Allears.fan, I am glad you have stayed with HHC. I am glad you are asking questions. Please try to take all the info you get without getting upset. Remember we are here for the benefit of the hedgehogs.

If the breeder was using a water dish, you will need to use a dish also. It is almost impossible to switch one from a dish to a bottle. Put him in front of his food dish when you put him in his cage each time.

Lids are important, but be sure it has plenty of venilation with your heat lamp.

Hedgehogs can get carsick on the car ride home. I would only give him one mealworm a day for now. They don't need meal worms all the time. They are very fattening.


----------



## allears.fan (Mar 20, 2010)

Thanks hedgiepets. I'm glad i stayed too. 
Now for the cage lid question. What do you think would be the best thing to do? in my eyes i want to make a big hole on ones side for the wheel to go through and the rest of the lide a screen except for a small plastic part to separated the hole for the wheel and the mesh. I do however have a clamp lamp. With the lid on, how do i put the lamp on the cage? i don't think the mesh will be strong enough to support the lamp + che. 

i recently moved the cage in the sunlight since it was too dark in the spot he was in. I know they need at least 12 hr sunlight.


----------



## Nancy (Aug 22, 2008)

You can't put them in direct sunlight. Not only will it get too hot, it's not healthy for them anymore than for us to be in direct sun. They need 12-14 hours of light but not direct sunlight.

You will need to use something metal for the lid of the cage.
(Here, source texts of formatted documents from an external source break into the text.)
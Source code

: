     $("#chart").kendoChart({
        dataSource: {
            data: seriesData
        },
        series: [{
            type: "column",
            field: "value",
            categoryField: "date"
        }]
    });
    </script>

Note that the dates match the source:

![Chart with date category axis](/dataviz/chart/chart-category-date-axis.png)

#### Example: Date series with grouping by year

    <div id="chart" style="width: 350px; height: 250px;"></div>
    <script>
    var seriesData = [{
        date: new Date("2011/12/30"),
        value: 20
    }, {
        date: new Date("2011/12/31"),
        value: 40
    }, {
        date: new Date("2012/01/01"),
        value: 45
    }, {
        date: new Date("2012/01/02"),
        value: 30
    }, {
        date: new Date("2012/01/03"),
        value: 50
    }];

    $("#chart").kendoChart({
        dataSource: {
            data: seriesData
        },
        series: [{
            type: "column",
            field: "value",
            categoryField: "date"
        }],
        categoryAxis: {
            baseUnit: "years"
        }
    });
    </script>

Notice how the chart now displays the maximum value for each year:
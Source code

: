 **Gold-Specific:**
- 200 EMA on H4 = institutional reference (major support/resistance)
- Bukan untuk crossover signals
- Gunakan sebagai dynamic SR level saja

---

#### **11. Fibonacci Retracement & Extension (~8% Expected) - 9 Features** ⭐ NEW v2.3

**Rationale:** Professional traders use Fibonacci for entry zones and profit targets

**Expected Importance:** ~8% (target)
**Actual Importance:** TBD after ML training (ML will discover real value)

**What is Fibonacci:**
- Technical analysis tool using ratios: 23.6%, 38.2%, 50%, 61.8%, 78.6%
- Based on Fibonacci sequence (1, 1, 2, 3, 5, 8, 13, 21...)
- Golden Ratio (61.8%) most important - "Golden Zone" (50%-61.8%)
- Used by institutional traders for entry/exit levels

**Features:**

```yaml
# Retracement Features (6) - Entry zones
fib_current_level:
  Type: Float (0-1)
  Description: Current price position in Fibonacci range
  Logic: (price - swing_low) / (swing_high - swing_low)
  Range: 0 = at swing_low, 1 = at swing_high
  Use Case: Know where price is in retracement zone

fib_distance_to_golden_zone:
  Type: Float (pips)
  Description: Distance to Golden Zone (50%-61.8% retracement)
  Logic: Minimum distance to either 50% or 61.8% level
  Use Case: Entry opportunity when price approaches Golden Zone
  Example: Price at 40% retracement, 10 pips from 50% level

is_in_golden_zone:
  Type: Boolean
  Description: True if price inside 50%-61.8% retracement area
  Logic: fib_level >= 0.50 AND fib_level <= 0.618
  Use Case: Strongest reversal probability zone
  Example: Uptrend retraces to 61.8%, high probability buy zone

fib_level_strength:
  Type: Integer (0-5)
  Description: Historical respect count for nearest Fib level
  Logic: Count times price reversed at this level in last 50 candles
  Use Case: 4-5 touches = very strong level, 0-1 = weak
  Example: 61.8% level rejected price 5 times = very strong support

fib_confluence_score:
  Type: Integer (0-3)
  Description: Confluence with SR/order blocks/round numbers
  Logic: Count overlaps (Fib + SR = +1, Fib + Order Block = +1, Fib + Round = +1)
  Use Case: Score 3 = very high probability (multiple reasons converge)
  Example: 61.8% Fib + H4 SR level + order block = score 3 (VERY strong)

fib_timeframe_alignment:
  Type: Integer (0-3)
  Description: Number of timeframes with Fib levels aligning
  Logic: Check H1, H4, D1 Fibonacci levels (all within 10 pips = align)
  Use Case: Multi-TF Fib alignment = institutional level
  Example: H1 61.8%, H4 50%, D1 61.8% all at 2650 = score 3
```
This isn't as easy when using a bin but it can be done. Do you have any of the cube grids? If so, you can use them. Cut out an opening in the lid about an inch smaller all around than one grid. In other words, for a 14" grid, you need a 12" square hole. Drill some smaller holes and use either zip ties or pieces of wire to attach the grid to the lid. Normally, you would be able to use two grids on top but since you have to have room for the wheel to poke through you will only be able to use one.

If you don't have any cube grids, go to the dollar store and get a metal cooling rack. Looks like this. http://www.williams-sonoma.com/prod...g&cm_cat=NexTag&cm_pla=default&cm_ite=default

I would suggest since you are using a heat emitter with a bin, to drill lots of ventilation holes around the bin.

The link you posted is a thermostat. If it has a probe that goes down to the floor of the cage, it is a thermostat. If it has degrees on it, make sure that what it says is actually what the temperature stays at. Sometimes they are not accurate.

For the wheel, cut an opening for the top of the wheel to poke through. An easy way to fill that opening is to go to the dollar store and get a suitable sized plastic basket that you can zip tie to the lid above the wheel. There is a picture of someone having done that on here somewhere but I have no clue where.


----------



## Hedgiepets (Aug 21, 2008)

Yes, NO direct sunlight. Just keep a light on in the room for 12 hrs near the cage.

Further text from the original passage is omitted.